*ABOUT THIS EXERCISE*: Say how many lines in the records contain the string "Diagram", giving the number by itself.

*Collected data*:

☆ ☆ ☆ ☆ ☆ ☆ ☆

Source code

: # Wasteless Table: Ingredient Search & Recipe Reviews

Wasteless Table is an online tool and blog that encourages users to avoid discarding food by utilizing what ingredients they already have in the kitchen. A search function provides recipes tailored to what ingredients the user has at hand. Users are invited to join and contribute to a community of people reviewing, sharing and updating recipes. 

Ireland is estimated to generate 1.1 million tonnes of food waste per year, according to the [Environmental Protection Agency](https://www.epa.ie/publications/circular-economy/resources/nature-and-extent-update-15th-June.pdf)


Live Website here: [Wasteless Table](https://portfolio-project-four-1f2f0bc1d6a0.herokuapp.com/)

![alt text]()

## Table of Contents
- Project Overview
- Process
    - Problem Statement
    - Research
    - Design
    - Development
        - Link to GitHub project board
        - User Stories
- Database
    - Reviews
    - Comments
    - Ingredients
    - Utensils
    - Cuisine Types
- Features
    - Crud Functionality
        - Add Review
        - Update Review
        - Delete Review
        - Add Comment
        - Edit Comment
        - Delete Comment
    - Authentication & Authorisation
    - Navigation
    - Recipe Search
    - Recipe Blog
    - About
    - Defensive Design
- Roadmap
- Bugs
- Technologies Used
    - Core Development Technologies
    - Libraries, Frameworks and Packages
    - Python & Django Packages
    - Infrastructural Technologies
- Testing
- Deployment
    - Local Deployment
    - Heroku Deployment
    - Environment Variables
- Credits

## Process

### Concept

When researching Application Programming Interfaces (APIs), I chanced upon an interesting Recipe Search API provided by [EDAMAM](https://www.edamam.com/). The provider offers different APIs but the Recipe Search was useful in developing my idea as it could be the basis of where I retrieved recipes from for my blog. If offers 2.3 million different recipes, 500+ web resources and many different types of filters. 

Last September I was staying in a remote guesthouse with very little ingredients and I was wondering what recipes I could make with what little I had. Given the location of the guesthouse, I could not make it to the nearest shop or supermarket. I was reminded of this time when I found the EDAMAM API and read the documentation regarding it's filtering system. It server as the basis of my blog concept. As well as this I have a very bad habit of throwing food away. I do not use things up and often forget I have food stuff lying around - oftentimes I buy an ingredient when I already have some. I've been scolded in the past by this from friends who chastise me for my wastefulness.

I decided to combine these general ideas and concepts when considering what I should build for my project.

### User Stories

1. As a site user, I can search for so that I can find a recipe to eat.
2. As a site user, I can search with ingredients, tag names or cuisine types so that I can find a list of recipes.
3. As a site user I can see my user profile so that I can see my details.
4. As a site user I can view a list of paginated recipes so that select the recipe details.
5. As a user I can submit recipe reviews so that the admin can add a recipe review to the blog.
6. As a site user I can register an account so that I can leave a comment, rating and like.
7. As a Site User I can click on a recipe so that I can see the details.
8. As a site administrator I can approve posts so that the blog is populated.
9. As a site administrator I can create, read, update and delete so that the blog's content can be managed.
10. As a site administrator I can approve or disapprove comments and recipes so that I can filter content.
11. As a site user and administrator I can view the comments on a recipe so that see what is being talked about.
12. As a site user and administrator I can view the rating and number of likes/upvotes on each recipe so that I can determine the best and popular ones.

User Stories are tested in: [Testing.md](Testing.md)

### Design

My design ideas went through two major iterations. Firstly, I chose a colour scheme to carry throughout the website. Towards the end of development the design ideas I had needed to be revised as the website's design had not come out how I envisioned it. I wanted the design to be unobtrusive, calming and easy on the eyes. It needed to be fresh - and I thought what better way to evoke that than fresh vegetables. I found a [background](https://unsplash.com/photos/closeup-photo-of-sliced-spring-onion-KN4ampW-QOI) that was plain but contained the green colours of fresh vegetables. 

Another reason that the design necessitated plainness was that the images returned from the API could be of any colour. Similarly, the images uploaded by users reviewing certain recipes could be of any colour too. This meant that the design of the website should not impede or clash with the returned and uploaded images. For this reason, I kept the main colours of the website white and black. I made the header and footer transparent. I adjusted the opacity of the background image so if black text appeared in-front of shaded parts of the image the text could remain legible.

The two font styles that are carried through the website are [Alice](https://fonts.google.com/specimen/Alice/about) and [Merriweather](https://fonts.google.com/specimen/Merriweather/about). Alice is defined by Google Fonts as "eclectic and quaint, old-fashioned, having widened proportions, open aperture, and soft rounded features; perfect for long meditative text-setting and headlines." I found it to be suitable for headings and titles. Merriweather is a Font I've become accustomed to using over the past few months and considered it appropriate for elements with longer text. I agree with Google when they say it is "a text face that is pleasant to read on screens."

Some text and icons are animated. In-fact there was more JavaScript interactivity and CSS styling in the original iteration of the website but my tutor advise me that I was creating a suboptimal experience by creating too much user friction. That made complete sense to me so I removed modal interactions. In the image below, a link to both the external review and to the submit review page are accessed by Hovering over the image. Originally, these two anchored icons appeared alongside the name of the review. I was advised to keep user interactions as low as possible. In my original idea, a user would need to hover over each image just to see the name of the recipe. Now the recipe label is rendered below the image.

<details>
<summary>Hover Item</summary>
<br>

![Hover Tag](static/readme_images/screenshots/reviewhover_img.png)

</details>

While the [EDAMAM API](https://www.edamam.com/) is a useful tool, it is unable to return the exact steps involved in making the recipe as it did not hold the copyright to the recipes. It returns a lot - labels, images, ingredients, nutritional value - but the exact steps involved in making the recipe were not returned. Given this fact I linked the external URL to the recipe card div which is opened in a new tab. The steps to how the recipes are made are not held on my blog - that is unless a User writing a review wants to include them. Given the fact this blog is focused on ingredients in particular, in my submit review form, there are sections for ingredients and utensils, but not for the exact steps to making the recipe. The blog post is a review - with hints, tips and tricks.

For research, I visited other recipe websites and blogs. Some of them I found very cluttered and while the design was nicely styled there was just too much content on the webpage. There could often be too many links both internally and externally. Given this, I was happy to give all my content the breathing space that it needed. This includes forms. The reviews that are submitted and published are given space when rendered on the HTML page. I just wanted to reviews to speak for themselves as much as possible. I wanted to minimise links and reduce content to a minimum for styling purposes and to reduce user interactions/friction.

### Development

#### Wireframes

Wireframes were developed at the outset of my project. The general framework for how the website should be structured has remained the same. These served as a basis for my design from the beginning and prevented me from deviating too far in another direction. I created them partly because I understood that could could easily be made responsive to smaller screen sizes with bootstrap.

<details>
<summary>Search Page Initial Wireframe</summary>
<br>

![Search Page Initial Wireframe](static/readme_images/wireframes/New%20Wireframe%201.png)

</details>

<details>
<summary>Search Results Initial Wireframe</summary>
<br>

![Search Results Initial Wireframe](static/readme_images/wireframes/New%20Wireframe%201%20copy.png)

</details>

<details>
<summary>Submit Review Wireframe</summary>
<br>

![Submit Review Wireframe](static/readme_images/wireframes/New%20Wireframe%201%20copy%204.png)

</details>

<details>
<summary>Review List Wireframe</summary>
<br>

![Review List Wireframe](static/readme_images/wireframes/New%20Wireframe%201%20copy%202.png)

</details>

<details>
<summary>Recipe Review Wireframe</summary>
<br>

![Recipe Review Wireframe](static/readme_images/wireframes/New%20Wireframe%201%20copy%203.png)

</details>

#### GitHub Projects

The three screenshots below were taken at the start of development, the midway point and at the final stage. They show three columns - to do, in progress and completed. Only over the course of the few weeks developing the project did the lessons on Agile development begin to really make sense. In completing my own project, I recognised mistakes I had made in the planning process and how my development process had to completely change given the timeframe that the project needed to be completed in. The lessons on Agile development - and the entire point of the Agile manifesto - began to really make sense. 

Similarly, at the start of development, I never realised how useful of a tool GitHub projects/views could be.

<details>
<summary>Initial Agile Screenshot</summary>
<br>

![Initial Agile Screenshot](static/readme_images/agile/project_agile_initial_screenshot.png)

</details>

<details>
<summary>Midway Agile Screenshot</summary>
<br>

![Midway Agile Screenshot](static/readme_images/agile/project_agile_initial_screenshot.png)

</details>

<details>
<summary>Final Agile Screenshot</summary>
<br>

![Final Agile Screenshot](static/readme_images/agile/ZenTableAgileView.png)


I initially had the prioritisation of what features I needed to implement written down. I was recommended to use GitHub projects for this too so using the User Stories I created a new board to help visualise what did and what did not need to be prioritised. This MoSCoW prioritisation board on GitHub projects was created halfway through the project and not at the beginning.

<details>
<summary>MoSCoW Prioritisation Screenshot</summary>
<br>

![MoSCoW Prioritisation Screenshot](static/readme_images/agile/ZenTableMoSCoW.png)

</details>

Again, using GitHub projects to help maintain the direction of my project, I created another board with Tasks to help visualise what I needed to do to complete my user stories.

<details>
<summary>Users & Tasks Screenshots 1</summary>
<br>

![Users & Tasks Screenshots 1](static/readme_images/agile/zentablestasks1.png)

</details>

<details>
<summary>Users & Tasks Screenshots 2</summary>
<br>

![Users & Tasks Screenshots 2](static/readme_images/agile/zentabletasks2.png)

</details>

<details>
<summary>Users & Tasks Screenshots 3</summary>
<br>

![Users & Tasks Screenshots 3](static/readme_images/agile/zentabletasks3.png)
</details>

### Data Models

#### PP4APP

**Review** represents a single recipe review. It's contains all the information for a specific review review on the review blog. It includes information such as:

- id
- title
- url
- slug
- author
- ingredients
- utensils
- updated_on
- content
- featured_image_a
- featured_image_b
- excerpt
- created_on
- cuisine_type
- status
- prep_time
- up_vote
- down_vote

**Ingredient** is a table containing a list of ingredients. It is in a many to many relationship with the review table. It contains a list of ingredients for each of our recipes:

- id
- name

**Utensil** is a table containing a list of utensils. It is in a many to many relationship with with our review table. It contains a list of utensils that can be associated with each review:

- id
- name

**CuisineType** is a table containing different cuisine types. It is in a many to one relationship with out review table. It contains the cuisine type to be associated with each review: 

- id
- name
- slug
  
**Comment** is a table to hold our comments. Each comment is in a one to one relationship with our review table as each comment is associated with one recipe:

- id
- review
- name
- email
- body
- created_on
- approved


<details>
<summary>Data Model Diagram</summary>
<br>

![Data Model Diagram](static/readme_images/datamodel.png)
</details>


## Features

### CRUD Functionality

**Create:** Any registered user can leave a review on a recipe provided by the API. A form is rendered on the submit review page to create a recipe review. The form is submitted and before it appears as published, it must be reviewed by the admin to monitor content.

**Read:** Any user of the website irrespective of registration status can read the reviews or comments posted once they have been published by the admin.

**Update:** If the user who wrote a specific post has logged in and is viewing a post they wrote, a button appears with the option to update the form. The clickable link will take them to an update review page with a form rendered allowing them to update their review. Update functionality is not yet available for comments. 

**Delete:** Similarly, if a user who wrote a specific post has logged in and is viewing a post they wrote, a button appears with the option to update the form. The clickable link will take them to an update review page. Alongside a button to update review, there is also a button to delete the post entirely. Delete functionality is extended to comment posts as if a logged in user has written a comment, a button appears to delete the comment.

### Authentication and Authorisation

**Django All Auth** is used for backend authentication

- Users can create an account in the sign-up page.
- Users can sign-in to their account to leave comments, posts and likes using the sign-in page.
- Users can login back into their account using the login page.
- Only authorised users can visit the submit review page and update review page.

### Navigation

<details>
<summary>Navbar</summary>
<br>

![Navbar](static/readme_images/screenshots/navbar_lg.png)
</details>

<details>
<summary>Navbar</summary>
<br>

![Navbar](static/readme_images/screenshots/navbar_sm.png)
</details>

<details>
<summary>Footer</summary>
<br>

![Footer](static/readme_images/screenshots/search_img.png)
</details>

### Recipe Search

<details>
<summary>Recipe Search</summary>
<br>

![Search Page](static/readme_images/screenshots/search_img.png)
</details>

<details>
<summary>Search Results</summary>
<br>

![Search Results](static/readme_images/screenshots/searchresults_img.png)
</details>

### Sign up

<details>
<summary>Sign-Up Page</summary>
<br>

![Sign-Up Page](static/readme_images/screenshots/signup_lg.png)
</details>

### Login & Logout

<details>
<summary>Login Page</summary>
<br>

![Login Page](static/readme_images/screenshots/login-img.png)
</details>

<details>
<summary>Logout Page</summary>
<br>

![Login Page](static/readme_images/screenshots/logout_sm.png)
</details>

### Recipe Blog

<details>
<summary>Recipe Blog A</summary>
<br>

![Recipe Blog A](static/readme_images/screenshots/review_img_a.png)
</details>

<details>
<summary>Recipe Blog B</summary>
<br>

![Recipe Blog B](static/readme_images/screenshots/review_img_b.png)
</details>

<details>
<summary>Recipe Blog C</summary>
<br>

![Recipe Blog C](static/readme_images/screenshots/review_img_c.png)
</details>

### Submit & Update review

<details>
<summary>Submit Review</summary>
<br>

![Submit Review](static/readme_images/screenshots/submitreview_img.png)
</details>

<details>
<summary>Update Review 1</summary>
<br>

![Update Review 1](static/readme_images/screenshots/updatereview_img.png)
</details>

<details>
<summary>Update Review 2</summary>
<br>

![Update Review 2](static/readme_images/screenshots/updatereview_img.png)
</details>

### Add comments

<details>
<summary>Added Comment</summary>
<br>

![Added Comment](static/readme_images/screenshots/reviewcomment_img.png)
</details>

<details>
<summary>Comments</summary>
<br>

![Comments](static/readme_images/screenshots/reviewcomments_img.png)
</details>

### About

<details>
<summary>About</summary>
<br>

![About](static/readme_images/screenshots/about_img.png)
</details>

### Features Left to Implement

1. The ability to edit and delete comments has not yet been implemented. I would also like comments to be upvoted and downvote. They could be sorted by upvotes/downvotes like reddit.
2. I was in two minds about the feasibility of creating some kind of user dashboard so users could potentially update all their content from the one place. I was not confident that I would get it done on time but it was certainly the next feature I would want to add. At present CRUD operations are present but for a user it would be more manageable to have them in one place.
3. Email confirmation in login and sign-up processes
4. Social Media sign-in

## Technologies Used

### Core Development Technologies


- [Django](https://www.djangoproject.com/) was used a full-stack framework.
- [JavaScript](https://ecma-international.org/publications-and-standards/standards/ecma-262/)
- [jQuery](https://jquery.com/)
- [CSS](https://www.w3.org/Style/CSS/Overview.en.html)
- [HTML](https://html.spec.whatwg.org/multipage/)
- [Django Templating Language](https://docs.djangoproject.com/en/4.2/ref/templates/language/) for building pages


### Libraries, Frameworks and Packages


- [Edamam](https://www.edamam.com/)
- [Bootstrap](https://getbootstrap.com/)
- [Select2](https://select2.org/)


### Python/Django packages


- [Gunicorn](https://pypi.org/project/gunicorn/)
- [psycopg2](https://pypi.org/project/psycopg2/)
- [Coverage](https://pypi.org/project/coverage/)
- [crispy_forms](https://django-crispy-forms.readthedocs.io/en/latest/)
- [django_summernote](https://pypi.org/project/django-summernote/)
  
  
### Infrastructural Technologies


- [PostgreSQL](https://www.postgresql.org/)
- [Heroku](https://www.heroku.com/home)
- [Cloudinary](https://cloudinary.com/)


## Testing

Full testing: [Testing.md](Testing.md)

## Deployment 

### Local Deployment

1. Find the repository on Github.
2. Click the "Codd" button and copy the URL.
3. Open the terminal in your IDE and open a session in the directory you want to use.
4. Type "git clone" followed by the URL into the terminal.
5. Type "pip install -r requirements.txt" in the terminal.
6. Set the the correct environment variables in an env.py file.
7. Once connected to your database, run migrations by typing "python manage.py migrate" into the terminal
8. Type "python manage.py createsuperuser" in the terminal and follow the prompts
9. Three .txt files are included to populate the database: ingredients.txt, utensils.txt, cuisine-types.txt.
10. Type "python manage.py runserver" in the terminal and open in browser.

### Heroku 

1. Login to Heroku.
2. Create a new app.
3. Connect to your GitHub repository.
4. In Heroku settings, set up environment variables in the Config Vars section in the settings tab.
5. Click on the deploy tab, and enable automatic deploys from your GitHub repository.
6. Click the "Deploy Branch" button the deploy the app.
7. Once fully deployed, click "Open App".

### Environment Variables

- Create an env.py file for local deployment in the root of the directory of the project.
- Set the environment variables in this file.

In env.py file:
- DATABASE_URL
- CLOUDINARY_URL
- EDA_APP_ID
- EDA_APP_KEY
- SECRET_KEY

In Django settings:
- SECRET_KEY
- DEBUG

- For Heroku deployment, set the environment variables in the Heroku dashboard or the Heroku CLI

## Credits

☆ ☆ ☆ ☆ ☆ ☆ ☆

*WRITTEN REPLY*: 2